State of the knowledge on marine habitat restoration and literature review on the economic cost and benefits of marine and coastal ecosystem service restoration. Deliverable 1.3. MERCES Project.

D4 Published development or research report or study

Internal Authors/Editors

Publication Details

List of Authors: Papadopoulou N, Sevastou K, Smith C, Gerovasileiou V, Dailianis T, Fraschetti S, Guarnieri G, McOwen C, Billett D, Grehan A, Bakran-Petricioli T, Bekkby T, Bilan M, Boström C, Carreiro-Silva M, Carugati L, Cebrian E, Cerrano C, Danovaro R, Eronat EGT, Gagnon K, Gambi C, Kipson S, Kızılkaya IT, Kotta J, Linares C, Milanese M, Morato T, Papa L, Rinde E, Sarà A
Publisher: Merces
Publication year: 2017


Anthropogenic activities have had an accelerating impact on the marine world over the last 100
years. Increasing industrialisation, increasing use of resources, plus a build-up of populations on
the coastline has put a high degree of pressure on the marine environment causing widespread
habitat change, particularly coastal or near coastal, exacerbated by climate change. The
continuing loss of biodiversity linked to habitat degradation, may lead to the unprecedented
erosion of natural capital. It has been widely recognised that a range of different restoration
actions are essential to halt further habitat decline, and reverse the current trends of degradation
and species loss. This has led to the recognition of the needs for conservation and protection in
several key habitat types, and latterly, within the Convention on Biological Diversity and EU
Biodiversity Strategy for 2020, for 15% restoration targets of degraded ecosystems.

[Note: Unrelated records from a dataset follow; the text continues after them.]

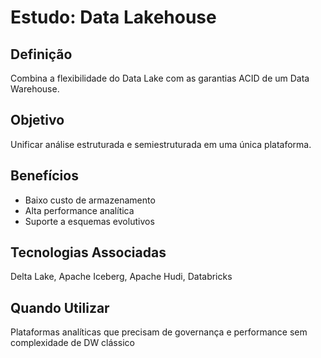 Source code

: # Estudo: Data Lakehouse

## Definição
Combina a flexibilidade do Data Lake com as garantias ACID de um Data Warehouse.

## Objetivo
Unificar análise estruturada e semiestruturada em uma única plataforma.

## Benefícios
- Baixo custo de armazenamento
- Alta performance analítica
- Suporte a esquemas evolutivos

## Tecnologias Associadas
Delta Lake, Apache Iceberg, Apache Hudi, Databricks

## Quando Utilizar
Plataformas analíticas que precisam de governança e performance sem complexidade de DW clássico

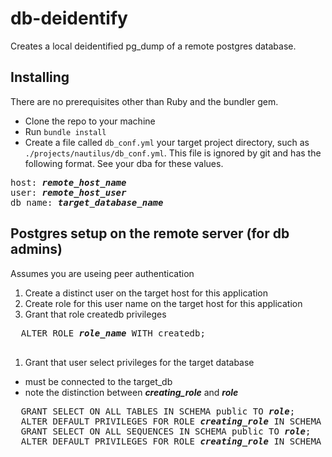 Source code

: # db-deidentify
Creates a local deidentified pg\_dump of a remote postgres database.

## Installing
There are no prerequisites other than Ruby and the bundler gem.
* Clone the repo to your machine
* Run `bundle install`
* Create a file called `db_conf.yml` your target project directory, such as
`./projects/nautilus/db_conf.yml`. This file is ignored by git and has the following format. See 
your dba for these values.
<pre>
host: <b><i>remote_host_name</i></b>
user: <b><i>remote_host_user</i></b>
db_name: <b><i>target_database_name</i></b>
</pre>

## Postgres setup on the remote server (for db admins)
Assumes you are useing peer authentication
1. Create a distinct user on the target host for this application
1. Create role for this user name on the target host for this application
1. Grant that role createdb privileges
  <pre>
  ALTER ROLE <b><i>role_name</i></b> WITH createdb;
  </pre>
1. Grant that user select privileges for the target database<br />
  * must be connected to the target\_db
  * note the distinction between ***creating\_role*** and ***role***

  <pre>
  GRANT SELECT ON ALL TABLES IN SCHEMA public TO <b><i>role</i></b>;
  ALTER DEFAULT PRIVILEGES FOR ROLE <b><i>creating_role</i></b> IN SCHEMA public GRANT SELECT ON TABLES TO <b><i>role</i></b>;
  GRANT SELECT ON ALL SEQUENCES IN SCHEMA public TO <b><i>role</i></b>;
  ALTER DEFAULT PRIVILEGES FOR ROLE <b><i>creating_role</i></b> IN SCHEMA public GRANT SELECT ON SEQUENCES TO <b><i>role</i></b>;
  </pre>
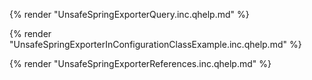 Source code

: {% render "UnsafeSpringExporterQuery.inc.qhelp.md" %}

{% render "UnsafeSpringExporterInConfigurationClassExample.inc.qhelp.md" %}

{% render "UnsafeSpringExporterReferences.inc.qhelp.md" %}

The scope of the MERCES D1.3 Report is to review the state of the knowledge of habitat
restoration to support the work surrounding restoration-related activities in the MERCES project.
In order to carry out the general objective, several reviews have been carried out, including: a
review of unassisted restoration (spontaneous regeneration), a structured review/synthesis of
peer-reviewed publications on active restoration, a state-of-the-art summary of the MERCES key
habitats/species/ecosystems with respect to restoration, a review of recent European and iconic
world-wide projects concerning marine restoration, and a structured review of the costs and
benefits in marine restoration. In addition, several relevant issues concerning restoration are
addressed, including; artificial reefs, restoring key structural species, removal of threats, No Net
Loss within a mitigation hierarchy, nature-based solutions, technologies and innovation, and
restoration feasibility.

There had been little consensus among scientists and practitioners as to what restoration is, with
many terms used interchangeably, including restoration, remediation, reparation, recuperation,
reconstruction, rehabilitation, and even re-creation. The Society of Ecological Restoration (SER)
defines ecological restoration as “the process of assisting the recovery of an ecosystem that has
been degraded, damaged, or destroyed”. A major dichotomy is also often described between
unassisted restoration or spontaneous regeneration (also called passive restoration) and so-called
active restoration involving direct human intervention. Recent approaches to deal with degraded
ecosystems call for the application of a family of restorative activities that can be carried out
simultaneously or sequentially. The first step to allow for natural recovery is the removal of
threats. This can be perceived as preventing harmful activities through regulatory management (from controlling/banning specific activities to creating Marine Protected Areas), or removing/adding barriers in an intervention to protect an ecosystem from further harm.